JW: The power of dyad leadership is in how it drives alignment around shared goals. In dyad partnerships leaders answer the questions, “Where are we trying to go?” “What are we trying to do?” “How do we work together to get there?” This lays out a set of shared goals and an understanding around each person’s accountability to those goals.

We recently saw a great example of this at one organization in the mid-south region. Through a new dyad model, the multi-hospital system was able to drive their best-ever performance on sepsis mortality and overall door-to-provider times in the ED.

What are the benefits for each leader in the dyad partnership?

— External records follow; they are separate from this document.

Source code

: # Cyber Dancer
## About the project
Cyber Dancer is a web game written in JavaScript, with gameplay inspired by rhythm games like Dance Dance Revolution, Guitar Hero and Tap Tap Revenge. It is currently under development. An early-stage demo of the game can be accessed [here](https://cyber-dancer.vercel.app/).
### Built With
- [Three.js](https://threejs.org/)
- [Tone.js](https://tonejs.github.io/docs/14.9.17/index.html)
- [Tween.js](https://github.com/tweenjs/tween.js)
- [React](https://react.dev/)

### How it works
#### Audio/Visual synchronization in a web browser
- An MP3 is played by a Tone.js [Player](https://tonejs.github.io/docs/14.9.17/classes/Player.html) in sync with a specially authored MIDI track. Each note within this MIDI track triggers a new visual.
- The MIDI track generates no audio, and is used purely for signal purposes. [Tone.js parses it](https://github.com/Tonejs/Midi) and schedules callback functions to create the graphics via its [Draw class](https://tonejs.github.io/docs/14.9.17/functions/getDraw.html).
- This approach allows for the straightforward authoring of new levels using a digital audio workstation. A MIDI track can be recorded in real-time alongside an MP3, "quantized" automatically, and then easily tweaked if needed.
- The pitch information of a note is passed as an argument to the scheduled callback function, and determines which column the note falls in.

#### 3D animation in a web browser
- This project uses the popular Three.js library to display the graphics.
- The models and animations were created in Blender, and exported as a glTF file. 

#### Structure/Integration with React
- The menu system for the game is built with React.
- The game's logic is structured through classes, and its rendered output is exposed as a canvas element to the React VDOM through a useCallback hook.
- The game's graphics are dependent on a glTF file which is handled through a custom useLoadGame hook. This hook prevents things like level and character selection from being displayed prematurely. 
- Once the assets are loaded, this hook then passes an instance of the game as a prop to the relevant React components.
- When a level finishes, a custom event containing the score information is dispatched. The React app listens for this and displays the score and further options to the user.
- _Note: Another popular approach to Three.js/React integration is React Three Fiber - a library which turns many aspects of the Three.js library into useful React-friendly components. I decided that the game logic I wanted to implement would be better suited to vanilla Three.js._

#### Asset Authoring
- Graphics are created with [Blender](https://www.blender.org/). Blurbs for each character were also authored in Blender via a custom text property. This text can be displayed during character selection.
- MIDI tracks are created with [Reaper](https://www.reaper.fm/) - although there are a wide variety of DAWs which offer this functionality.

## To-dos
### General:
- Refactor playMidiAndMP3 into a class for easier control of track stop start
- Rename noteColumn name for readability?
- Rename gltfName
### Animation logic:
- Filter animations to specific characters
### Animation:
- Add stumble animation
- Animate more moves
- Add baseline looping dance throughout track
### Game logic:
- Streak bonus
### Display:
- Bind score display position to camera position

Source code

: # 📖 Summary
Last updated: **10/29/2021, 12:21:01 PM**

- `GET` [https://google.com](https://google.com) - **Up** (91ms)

DM: The stressors of the modern healthcare system require teamwork and bonding. It’s more fun to work together, and we can progress more quickly and more efficiently. And, our patients receive better care. We need that level of efficiency and collaboration to ensure vitality and keep physicians and staff continuously engaged.

JW: Dyad creates a more collegial, respectful environment. Dyad partners confide in each other. There’s an “I’ve got your back” ethos that makes work a better place for everyone. All of this increases engagement of physicians and staff. As engagement increases, organizations can start to see real improvements and results in areas where they may have failed in the past.

What are some best practices for executing an effective dyad leadership structure?

DM: I highly encourage those in the dyad partnership to round together. It’s not always comfortable in the beginning, but it works. For staff and even patients, seeing you together as a unified front and carving out time to be out there together makes a powerful statement about your commitment to doing whatever is needed to provide excellent patient care. Again, it’s about showing what right looks like and setting a strong example for how others should lead.

JW: We do a great job of “firefighting” in the ED, but often find that regular, strategic dialogue between the nursing director and medical director isn’t happening. A great way to get started is by meeting together frequently with a focus on agenda-driven, goal-oriented improvements.

As I mentioned in a previous response, dyad thrives when there are shared goals. When I’m working with an organization we first focus on how to work together. The next step is having the dyad partnership focus on similar goals. For example, in the Evidence-Based LeadershipSM framework aligning goals is phase one and accelerated by software tools such as Leadership Evaluation Manager® that creates the platform for alignment.